Coeliac disease is a chronic inflammation of the small intestine resulting from the ingestion of gluten. Such inflammation occurs in genetically predisposed individuals. Another thing, however, is the sensitivity to gluten, that is, a form of inflammatory subclinical reaction that occurs in non-celiac subjects but that always depends on the ingestion of gluten.
In both cases, a gluten-free diet, for celiacs, is able to bring countless benefits.
In this article, we will analyze the main benefits of this approach and how to implement it.
Disorders of celiac disease
Many people with coeliac disease have unpleasant symptoms such as diarrhoea, indigestion, abdominal pain, fatigue and headaches. Following a gluten-free diet, for at least one year, contributes significantly to reducing these disorders. Acute symptoms such as diarrhoea, due to nutrient malabsorption, tend to resolve in a few days. We can therefore expect some quick improvements and others more over the medium term (a month or more).
For people with celiac disease, eating gluten triggers an autoimmune response that damages the small intestine, where nutrients are absorbed. Avoiding gluten prevents this autoimmune process and the small intestine can heal and return to normal function.
This process takes time and the first step is to start a gluten-free diet. In one study, up to 95% of celiac children who have been on a gluten-free diet for two years no longer showed signs of intestinal damage . Recovery tends to be slower in adults, with 34-65% of individuals achieving bowel healing in two years. However, this figure rises to at least 66% - and up to 90% - after five or more years of gluten-free diet  .
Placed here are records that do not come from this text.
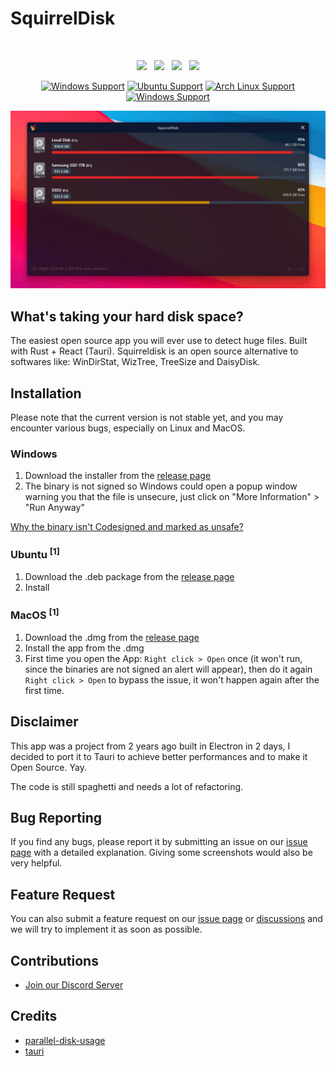 # SquirrelDisk

<br>

<p align="center">
    <a href="https://github.com/adileo/squirreldisk"><img src="https://img.shields.io/github/v/release/adileo/squirreldisk?color=%23ff00a0&include_prereleases&label=version&sort=semver&style=flat-square"></a>
     &nbsp;
      <a href="https://github.com/adileo/squirreldisk"><img src="https://shields.io/badge/-ALPHA-orange?color=%23ff00a0&include_prereleases&label=status&sort=semver&style=flat-square"></a>
    &nbsp;
    <a href="https://github.com/adileo/squirreldisk"><img src="https://img.shields.io/badge/built_with-Rust-dca282.svg?style=flat-square"></a>
     &nbsp;
     <a href="https://discord.gg/Xp8QtMM65wk"><img src="https://img.shields.io/badge/Discord-%235865F2.svg?style=flat-square&logo=discord&logoColor=white"></a>
   
</p>

<div align="center">

[![Windows Support](https://img.shields.io/badge/Windows-0078D6?style=for-the-badge&logo=windows&logoColor=white)](https://github.com/adileo/squirreldisk/releases) [![Ubuntu Support](https://img.shields.io/badge/Ubuntu-E95420?style=for-the-badge&logo=ubuntu&logoColor=white)](https://github.com/adileo/squirreldisk/releases) [![Arch Linux Support](https://img.shields.io/badge/Arch_Linux-1793D1?style=for-the-badge&logo=arch-linux&logoColor=white)](https://github.com/adileo/squirreldisk/releases) [![Windows Support](https://img.shields.io/badge/MACOS-adb8c5?style=for-the-badge&logo=macos&logoColor=white)](https://github.com/adileo/squirreldisk/releases)

</div>

![Screenshot](/public/squirrel-demo.gif)

## What's taking your hard disk space?

The easiest open source app you will ever use to detect huge files. Built with Rust + React (Tauri).
Squirreldisk is an open source alternative to softwares like: WinDirStat, WizTree, TreeSize and DaisyDisk.

## Installation
Please note that the current version is not stable yet, and you may encounter various bugs, especially on Linux and MacOS.

### Windows
1. Download the installer from the [release page](https://github.com/adileo/squirreldisk/releases)
2. The binary is not signed so Windows could open a popup window warning you that the file is unsecure, just click on "More Information" > "Run Anyway"

[Why the binary isn't Codesigned and marked as unsafe?](https://news.ycombinator.com/item?id=19330062)

### Ubuntu <sup>[1]</sup>
1. Download the .deb package from the [release page](https://github.com/adileo/squirreldisk/releases)
2. Install

### MacOS <sup>[1]</sup>
1. Download the .dmg from the [release page](https://github.com/adileo/squirreldisk/releases)
2. Install the app from the .dmg
4. First time you open the App: `Right click > Open` once (it won't run, since the binaries are not signed an alert will appear), then do it again `Right click > Open` to bypass the issue, it won't happen again after the first time.

## Disclaimer

This app was a project from 2 years ago built in Electron in 2 days, I decided to port it to Tauri to achieve better performances and to make it Open Source. Yay.

The code is still spaghetti and needs a lot of refactoring.

## Bug Reporting

If you find any bugs, please report it by submitting an issue on our [issue page](https://github.com/adileo/squirreldisk/issues) with a detailed explanation. Giving some screenshots would also be very helpful.

## Feature Request

You can also submit a feature request on our [issue page](https://github.com/adileo/squirreldisk/issues) or [discussions](https://github.com/adileo/squirreldisk/discussions) and we will try to implement it as soon as possible.

## Contributions

- [Join our Discord Server](https://discord.gg/Xp8QtMM65w)

## Credits

- [parallel-disk-usage](https://github.com/KSXGitHub/parallel-disk-usage)
- [tauri](https://github.com/tauri-apps/tauri)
Being vigilant in avoiding gluten is crucial. Exposure to even small amounts may hinder bowel healing in susceptible individuals 
Absorption of nutrients
Nutritional deficiencies are prevalent in people with coeliac disease due to poor absorption in the damaged small intestine. Deficiencies in iron, calcium, magnesium, zinc, vitamin B12, niacin, riboflavin and folate, as well as vitamins A, D, E and K, are the most common  .
Indeed, unexplained sideropenic anaemia is one of the most recognized signs of celiac disease in adults  However, supplementation will not always correct deficiencies in celiac people if their intestines are still damaged and they are not able to absorb nutrients .
It has been shown that following gluten-free diet repairs the intestine enough to correct iron deficiency anaemia within six to twelve months, even without taking a supplement .
Risk of osteoporosis
Up to 75% of people with untreated celiac disease have lower bone density and an increased risk of osteoporosis . This may be due to poor absorption of calcium and vitamin D, as well as increased inflammation that interferes with the bone-building process .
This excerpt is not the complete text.